**Task directions:** In the listing below, how many lines contain the string "case"? Reply with the number alone.

====== Raw data ======

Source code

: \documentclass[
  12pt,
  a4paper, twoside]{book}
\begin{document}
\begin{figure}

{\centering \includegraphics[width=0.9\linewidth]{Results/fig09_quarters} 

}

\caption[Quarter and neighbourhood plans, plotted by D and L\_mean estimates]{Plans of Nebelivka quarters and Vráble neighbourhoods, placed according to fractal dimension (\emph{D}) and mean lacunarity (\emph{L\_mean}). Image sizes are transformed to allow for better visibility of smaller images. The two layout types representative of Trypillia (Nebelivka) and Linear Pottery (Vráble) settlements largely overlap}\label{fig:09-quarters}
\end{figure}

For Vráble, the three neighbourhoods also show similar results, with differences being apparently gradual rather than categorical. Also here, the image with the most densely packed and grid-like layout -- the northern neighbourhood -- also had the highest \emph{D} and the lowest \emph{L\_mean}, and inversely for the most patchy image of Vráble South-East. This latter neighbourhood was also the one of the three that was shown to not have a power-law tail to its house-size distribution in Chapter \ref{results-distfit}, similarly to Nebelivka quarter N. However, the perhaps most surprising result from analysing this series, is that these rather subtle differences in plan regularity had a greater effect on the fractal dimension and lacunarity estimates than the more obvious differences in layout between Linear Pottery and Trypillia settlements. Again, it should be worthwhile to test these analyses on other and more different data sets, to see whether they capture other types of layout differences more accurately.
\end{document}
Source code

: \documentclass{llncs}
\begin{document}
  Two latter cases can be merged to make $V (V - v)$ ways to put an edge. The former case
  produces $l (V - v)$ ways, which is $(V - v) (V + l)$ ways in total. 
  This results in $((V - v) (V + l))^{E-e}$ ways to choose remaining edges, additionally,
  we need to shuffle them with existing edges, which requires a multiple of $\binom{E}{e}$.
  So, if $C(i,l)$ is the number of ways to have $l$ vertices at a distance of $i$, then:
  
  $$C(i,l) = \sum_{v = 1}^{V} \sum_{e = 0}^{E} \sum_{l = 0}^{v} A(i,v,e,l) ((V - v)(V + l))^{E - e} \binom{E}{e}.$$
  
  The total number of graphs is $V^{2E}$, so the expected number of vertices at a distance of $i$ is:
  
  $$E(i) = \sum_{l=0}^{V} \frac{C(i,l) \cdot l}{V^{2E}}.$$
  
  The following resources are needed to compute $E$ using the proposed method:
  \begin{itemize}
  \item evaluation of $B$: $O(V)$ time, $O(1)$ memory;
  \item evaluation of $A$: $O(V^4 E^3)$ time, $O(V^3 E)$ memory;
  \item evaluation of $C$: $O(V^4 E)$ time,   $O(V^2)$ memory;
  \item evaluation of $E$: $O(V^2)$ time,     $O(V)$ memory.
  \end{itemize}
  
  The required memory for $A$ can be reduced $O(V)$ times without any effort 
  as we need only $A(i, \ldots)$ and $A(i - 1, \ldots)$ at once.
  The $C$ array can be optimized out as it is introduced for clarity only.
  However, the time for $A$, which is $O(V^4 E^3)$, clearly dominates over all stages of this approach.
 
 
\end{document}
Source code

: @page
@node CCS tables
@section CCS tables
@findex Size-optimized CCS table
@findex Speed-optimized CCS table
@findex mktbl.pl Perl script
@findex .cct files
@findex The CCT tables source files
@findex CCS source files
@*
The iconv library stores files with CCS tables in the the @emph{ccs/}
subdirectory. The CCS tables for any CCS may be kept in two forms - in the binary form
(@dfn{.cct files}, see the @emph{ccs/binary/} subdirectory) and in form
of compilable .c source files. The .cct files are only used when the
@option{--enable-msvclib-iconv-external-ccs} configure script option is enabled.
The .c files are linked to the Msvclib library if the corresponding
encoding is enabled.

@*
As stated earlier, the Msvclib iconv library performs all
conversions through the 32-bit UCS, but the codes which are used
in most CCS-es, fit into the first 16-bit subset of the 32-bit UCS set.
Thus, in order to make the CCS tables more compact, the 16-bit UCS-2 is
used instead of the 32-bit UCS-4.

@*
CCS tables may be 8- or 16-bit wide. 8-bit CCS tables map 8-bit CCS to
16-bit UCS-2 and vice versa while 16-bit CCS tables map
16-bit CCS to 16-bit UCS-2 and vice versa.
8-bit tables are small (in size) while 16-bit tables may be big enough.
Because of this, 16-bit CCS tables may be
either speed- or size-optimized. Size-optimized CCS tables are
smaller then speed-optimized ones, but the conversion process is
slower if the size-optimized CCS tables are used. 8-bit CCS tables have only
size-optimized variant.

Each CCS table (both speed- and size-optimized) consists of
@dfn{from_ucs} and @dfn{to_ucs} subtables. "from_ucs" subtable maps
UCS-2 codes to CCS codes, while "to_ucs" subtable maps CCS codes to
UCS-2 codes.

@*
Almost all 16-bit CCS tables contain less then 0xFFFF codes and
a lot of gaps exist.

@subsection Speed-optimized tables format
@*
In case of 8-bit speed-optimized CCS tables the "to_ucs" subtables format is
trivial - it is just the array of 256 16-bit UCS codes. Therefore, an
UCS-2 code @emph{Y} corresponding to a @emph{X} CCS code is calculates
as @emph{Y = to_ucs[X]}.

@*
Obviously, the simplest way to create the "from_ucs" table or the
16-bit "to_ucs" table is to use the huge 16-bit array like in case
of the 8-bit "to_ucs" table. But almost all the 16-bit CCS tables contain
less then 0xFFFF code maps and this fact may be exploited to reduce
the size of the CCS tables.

======

**Your response:** 3